In the recent article, "The Product Model at Spotify" they delve into how product teams function at Spotify. Here are a few highlights to explore by engineering leaders willing to build empowered teams:
- Transitioning from a Waterfall to a more iterative approach, valuing user feedback early on.
- Investing in experimentation infrastructure for real-time data and A/B testing.
- Advocating for small, frequent, and uncoupled releases through continuous delivery.
- Fostering a culture of empowered product teams led by strong leaders who provide strategic context and enable data-informed experimentation for better business outcomes.
These insights are not only valuable for top-tier product organizations and senior leaders but can also serve as a beacon for first-level engineering leaders.
Let's delve into each point to discern actionable strategies (here you can download a cheat sheet PDF file):
In product organizations, most of the ideas are... hypotheses!
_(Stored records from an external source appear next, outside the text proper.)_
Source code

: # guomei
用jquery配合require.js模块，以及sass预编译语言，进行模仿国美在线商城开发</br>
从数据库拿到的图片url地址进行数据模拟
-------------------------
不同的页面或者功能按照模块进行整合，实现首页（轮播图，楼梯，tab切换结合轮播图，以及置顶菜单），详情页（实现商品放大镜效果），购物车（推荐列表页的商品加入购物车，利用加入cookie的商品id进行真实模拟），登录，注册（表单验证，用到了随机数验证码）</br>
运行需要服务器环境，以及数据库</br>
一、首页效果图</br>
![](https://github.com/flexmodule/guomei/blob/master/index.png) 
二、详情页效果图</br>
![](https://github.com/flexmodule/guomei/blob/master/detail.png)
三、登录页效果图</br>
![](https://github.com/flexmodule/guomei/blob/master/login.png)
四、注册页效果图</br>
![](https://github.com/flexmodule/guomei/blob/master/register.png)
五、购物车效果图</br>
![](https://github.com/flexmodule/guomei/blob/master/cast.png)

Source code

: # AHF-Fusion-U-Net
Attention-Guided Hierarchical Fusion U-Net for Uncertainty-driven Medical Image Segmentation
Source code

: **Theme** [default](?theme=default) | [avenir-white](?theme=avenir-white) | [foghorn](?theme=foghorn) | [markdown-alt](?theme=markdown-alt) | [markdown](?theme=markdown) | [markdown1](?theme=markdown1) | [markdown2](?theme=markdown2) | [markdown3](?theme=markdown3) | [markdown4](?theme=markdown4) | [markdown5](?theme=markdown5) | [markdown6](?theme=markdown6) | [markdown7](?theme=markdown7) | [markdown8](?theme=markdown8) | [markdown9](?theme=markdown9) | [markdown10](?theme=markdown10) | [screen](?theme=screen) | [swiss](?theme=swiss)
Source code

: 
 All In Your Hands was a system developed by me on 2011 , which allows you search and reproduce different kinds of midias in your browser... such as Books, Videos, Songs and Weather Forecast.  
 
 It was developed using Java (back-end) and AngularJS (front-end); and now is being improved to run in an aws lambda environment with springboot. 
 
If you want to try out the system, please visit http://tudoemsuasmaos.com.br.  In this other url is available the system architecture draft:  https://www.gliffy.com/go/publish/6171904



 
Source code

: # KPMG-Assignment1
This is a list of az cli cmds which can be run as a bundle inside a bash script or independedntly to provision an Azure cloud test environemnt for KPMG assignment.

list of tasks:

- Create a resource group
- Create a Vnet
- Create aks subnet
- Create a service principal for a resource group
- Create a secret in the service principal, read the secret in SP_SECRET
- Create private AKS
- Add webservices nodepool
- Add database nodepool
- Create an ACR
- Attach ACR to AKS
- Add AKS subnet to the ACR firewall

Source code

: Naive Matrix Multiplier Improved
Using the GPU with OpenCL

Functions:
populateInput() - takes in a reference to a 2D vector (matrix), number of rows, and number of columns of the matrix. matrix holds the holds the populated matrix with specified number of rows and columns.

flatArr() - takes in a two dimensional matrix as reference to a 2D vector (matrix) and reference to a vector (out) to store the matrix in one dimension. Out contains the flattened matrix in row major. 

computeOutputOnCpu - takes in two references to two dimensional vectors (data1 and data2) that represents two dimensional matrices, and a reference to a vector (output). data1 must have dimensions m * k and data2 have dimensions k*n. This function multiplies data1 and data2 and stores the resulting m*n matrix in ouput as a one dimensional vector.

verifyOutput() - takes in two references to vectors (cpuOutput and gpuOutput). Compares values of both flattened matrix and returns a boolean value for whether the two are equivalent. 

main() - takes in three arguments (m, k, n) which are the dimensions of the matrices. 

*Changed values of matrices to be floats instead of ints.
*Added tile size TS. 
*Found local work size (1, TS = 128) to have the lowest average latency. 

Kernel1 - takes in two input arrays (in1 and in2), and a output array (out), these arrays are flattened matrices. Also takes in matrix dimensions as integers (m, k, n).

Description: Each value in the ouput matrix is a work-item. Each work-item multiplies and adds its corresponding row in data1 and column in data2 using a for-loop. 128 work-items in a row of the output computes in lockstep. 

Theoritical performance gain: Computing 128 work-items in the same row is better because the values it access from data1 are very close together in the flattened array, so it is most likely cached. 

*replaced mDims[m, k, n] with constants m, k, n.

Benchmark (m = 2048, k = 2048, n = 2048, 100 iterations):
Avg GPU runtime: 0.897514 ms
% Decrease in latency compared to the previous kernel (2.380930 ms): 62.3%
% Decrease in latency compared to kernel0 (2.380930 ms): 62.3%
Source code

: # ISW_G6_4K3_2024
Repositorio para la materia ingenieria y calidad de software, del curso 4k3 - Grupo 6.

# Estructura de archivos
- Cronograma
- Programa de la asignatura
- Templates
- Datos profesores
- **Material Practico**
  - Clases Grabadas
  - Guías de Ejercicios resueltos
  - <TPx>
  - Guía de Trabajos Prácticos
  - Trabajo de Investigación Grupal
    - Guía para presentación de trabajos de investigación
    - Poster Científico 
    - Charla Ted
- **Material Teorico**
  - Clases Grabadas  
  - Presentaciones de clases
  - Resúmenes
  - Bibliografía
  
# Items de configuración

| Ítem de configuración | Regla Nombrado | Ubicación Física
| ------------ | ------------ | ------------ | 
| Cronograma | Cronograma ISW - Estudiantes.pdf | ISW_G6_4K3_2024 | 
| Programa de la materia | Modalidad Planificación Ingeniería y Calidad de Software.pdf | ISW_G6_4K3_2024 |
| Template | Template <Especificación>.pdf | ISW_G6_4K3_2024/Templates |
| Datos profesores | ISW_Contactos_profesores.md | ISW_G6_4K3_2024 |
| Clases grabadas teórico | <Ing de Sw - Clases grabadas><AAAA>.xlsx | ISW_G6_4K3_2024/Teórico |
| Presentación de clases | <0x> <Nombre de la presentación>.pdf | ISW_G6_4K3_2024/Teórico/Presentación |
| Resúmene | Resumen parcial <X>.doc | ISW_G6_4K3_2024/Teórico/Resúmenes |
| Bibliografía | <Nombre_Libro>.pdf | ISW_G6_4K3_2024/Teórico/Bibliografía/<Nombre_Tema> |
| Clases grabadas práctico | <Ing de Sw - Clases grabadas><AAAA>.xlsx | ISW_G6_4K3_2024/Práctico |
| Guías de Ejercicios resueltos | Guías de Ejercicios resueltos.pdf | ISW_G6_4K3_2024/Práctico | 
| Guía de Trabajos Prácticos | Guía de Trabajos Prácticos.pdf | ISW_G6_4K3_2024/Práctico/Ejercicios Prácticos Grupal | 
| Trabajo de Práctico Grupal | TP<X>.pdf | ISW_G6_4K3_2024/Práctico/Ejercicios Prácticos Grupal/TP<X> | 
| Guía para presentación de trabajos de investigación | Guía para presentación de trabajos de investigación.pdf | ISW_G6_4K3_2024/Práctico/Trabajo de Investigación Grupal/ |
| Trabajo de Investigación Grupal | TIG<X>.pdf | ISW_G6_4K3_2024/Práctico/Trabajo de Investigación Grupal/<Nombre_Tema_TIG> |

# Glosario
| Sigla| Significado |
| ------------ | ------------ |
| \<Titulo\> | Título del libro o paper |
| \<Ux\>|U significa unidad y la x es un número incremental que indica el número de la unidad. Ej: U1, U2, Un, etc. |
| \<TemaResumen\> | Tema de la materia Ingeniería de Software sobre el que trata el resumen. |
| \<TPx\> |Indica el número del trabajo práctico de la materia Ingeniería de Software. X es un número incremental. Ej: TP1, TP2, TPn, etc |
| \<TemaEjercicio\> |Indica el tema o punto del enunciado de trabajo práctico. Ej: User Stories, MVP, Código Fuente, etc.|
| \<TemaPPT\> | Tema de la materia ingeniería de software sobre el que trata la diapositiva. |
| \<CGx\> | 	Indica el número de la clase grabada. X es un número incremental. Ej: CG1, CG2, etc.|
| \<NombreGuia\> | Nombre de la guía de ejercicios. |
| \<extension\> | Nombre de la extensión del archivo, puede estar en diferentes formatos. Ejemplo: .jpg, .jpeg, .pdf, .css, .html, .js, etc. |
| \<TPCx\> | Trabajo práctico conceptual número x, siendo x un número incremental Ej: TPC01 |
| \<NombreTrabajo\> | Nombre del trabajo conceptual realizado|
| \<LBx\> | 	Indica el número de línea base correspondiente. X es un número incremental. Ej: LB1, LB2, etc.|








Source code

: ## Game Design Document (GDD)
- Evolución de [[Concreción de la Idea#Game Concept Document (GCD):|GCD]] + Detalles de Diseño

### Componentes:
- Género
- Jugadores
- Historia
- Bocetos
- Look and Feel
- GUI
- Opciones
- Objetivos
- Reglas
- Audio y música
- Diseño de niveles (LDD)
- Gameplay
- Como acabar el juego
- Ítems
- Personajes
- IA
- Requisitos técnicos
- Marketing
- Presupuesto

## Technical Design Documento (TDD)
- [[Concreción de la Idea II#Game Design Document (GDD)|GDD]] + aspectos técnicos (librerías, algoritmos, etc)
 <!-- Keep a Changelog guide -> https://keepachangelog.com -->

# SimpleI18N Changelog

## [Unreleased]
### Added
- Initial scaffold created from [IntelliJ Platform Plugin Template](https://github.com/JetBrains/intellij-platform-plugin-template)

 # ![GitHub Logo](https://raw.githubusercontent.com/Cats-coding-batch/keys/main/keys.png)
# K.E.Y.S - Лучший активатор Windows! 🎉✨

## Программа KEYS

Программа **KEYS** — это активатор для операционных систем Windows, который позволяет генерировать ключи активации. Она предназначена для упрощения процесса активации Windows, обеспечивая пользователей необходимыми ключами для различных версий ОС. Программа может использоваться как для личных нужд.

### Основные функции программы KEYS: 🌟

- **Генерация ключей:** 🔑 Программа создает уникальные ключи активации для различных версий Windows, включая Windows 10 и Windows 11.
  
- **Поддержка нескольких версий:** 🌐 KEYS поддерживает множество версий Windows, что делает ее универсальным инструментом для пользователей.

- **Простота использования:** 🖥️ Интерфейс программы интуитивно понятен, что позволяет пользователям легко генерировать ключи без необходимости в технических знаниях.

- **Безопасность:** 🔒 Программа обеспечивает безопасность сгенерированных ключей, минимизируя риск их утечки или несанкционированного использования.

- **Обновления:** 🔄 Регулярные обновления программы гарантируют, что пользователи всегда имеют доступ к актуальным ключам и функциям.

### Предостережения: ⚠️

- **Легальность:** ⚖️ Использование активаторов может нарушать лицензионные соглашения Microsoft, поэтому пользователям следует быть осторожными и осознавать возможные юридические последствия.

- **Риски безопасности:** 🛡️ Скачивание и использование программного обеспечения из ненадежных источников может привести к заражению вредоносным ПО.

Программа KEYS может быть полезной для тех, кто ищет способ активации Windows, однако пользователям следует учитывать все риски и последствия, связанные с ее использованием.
We will only know how customers receive a product after we launch it. The longer it takes to unveil it, the harder it is to adjust the effects of your work to real customer needs.
As an engineering leader, you should cultivate a team culture that emphasizes the following:
- Product Ownership: Your team is crafting a product to serve customers, not just code. Every member should have a basic grasp of the business metrics and the outcomes they're driving.
Further inspiration: Focus on Outcomes
- Quick Iterations: The initial product launch is only the starting point. Adjustments are inevitable. Once your product is live, it's prime time for gathering customer feedback. Your team must be ready to face it, react quickly, and evolve the product to the desired state the customers want.
Further inspiration: Building a Product: A Marathon, Not a Sprint
- Demos and Feedback Sessions: Sometimes, it's impossible to launch the product's first version within a few days or weeks. But it cannot stop you from regular reviews of your work - demo sessions, UX reviews with mocked data, etc. You should build a culture where you share your work often and the team is open for feedback and amendments.